* Work request: Line by line, set down the records below from the first line through the line containing "0.326711 & 0.326765". Omit the pictures.
=======
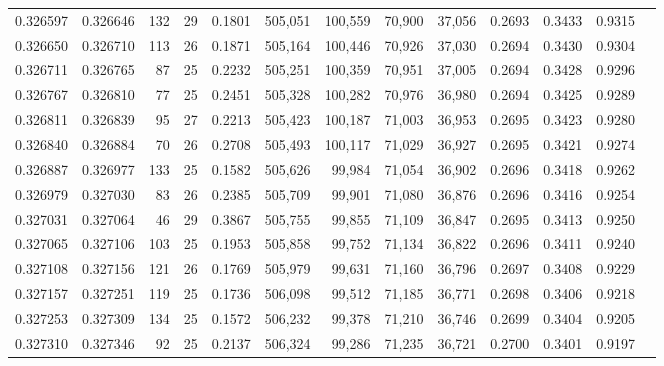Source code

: \begin{tabular}{rrrrrrrrrrrrr}
0.326597 & 0.326646 &   132 &  29 &                                     0.1801 & 505,051 & 100,559 &  70,900 &  37,056 & 0.2693 & 0.3433 & 0.9315 \\
0.326650 & 0.326710 &   113 &  26 &                                     0.1871 & 505,164 & 100,446 &  70,926 &  37,030 & 0.2694 & 0.3430 & 0.9304 \\
0.326711 & 0.326765 &    87 &  25 &                                     0.2232 & 505,251 & 100,359 &  70,951 &  37,005 & 0.2694 & 0.3428 & 0.9296 \\
0.326767 & 0.326810 &    77 &  25 &                                     0.2451 & 505,328 & 100,282 &  70,976 &  36,980 & 0.2694 & 0.3425 & 0.9289 \\
0.326811 & 0.326839 &    95 &  27 &                                     0.2213 & 505,423 & 100,187 &  71,003 &  36,953 & 0.2695 & 0.3423 & 0.9280 \\
0.326840 & 0.326884 &    70 &  26 &                                     0.2708 & 505,493 & 100,117 &  71,029 &  36,927 & 0.2695 & 0.3421 & 0.9274 \\
0.326887 & 0.326977 &   133 &  25 &                                     0.1582 & 505,626 &  99,984 &  71,054 &  36,902 & 0.2696 & 0.3418 & 0.9262 \\
0.326979 & 0.327030 &    83 &  26 &                                     0.2385 & 505,709 &  99,901 &  71,080 &  36,876 & 0.2696 & 0.3416 & 0.9254 \\
0.327031 & 0.327064 &    46 &  29 &                                     0.3867 & 505,755 &  99,855 &  71,109 &  36,847 & 0.2695 & 0.3413 & 0.9250 \\
0.327065 & 0.327106 &   103 &  25 &                                     0.1953 & 505,858 &  99,752 &  71,134 &  36,822 & 0.2696 & 0.3411 & 0.9240 \\
0.327108 & 0.327156 &   121 &  26 &                                     0.1769 & 505,979 &  99,631 &  71,160 &  36,796 & 0.2697 & 0.3408 & 0.9229 \\
0.327157 & 0.327251 &   119 &  25 &                                     0.1736 & 506,098 &  99,512 &  71,185 &  36,771 & 0.2698 & 0.3406 & 0.9218 \\
0.327253 & 0.327309 &   134 &  25 &                                     0.1572 & 506,232 &  99,378 &  71,210 &  36,746 & 0.2699 & 0.3404 & 0.9205 \\
0.327310 & 0.327346 &    92 &  25 &                                     0.2137 & 506,324 &  99,286 &  71,235 &  36,721 & 0.2700 & 0.3401 & 0.9197 \\

\end{tabular}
=======
* Written solution:
Source code

: \begin{tabular}{rrrrrrrrrrrrr}
0.326597 & 0.326646 &   132 &  29 &                                     0.1801 & 505,051 & 100,559 &  70,900 &  37,056 & 0.2693 & 0.3433 & 0.9315 \\
0.326650 & 0.326710 &   113 &  26 &                                     0.1871 & 505,164 & 100,446 &  70,926 &  37,030 & 0.2694 & 0.3430 & 0.9304 \\
0.326711 & 0.326765 &    87 &  25 &                                     0.2232 & 505,251 & 100,359 &  70,951 &  37,005 & 0.2694 & 0.3428 & 0.9296 \\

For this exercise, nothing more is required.